[Originally published in the OTHER paper, Eugene, Oregon in September, 1995.]
Just a little chutzpahby Wanda Ballentine
John Lively, director of the Metro Partnership and a major player in the development of the Hyundai project, recently cornered the market on chutzpah with a list of arguments supporting the issuance of the wetlands fill permit for the project. The August 21st memo provided the advice to the Board of Realtors for a letter-writing campaign to the Army Corps of Engineers.
Emphasize that the State's excellent land-use laws will protect the environment, Lively told the group that has led assaults on those laws that have greatly reduced their effectiveness. Scaling the heights of chutzpah, Lively noted further that Oregon's superb land-use laws "ensure ongoing public involvement."
Lack of public involvement was exactly what outraged people when the project was announced. Since then, the Eugene Weekly, with the aid of the Freedom of Information Act, has documented how Lively and public officials at every level of government fast-tracked the deal and deliberately did not inform the public.
Emphasize the "low value" of the D.A.G. Trust wetlands, Lively continues.

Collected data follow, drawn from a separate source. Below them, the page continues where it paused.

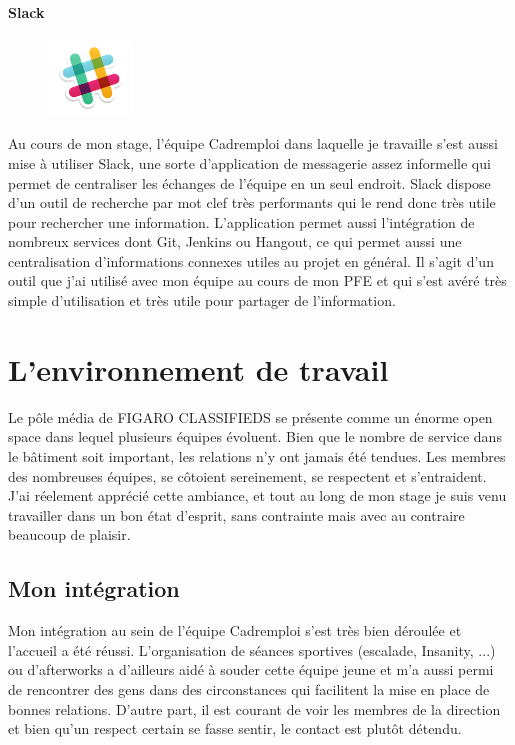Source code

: \paragraph{Slack}
\label{par:Slack}
\begin{figure}
  \begin{center}
    \includegraphics[width=0.20\textwidth]{Pictures/slack_logo.png}
  \end{center}
\end{figure}
Au cours de mon stage, l'équipe Cadremploi dans laquelle je travaille s'est aussi mise à utiliser Slack, une sorte d'application de messagerie assez informelle qui permet de centraliser les échanges de l'équipe en un seul endroit.
Slack dispose d'un outil de recherche par mot clef très performants qui le rend donc très utile pour rechercher une information.
L'application permet aussi l'intégration de nombreux services dont Git, Jenkins ou Hangout, ce qui permet aussi une centralisation d'informations connexes utiles au projet en général.
Il s'agit d'un outil que j'ai utilisé avec mon équipe au cours de mon PFE et qui s'est avéré très simple d'utilisation et très utile pour partager de l'information.


\section{L'environnement de travail}
Le pôle média de FIGARO CLASSIFIEDS se présente comme un énorme open space dans lequel plusieurs équipes évoluent.
Bien que le nombre de service dans le bâtiment soit important, les relations n'y ont jamais été tendues.
Les membres des nombreuses équipes, se côtoient sereinement, se respectent et s'entraident.
J'ai réelement apprécié cette ambiance, et tout au long de mon stage je suis venu travailler dans un bon état d'esprit, sans contrainte mais avec au contraire beaucoup de plaisir.

\subsection{Mon intégration}
\label{sub:Mon intégration}
Mon intégration au sein de l'équipe Cadremploi s'est très bien déroulée et l'accueil a été réussi.
L'organisation de séances sportives (escalade, Insanity, ...) ou d'afterworks a d'ailleurs aidé à souder cette équipe jeune et m'a aussi permi de rencontrer des gens dans des circonstances qui facilitent la mise en place de bonnes relations.
D'autre part, il est courant de voir les membres de la direction et bien qu'un respect certain se fasse sentir, le contact est plutôt détendu.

These wetlands lie in the area the County's booklet, West Eugene Wetland Self-Guided Tour, calls "the soul of the West Eugene Wetlands," and 135 plant species found on the plot rank the area as one of the best wetlands in the region -- and that was an incomplete survey.
Besides, we can create even better wetlands, Lively asserts, because Eugene's mitigation experiment in wetlands mitigation is a "national model." This 'model' is only two years old, has lost 20% of the wetland species planted and is being overgrown with non-native grasses and blackberries. The site 'mitigated' by SpectraPhysics for five years as part of its negotiations is a failure. SpectraPhysics' responsibility has ended, and the City/taxpayers are stuck with trying to revive those wetlands.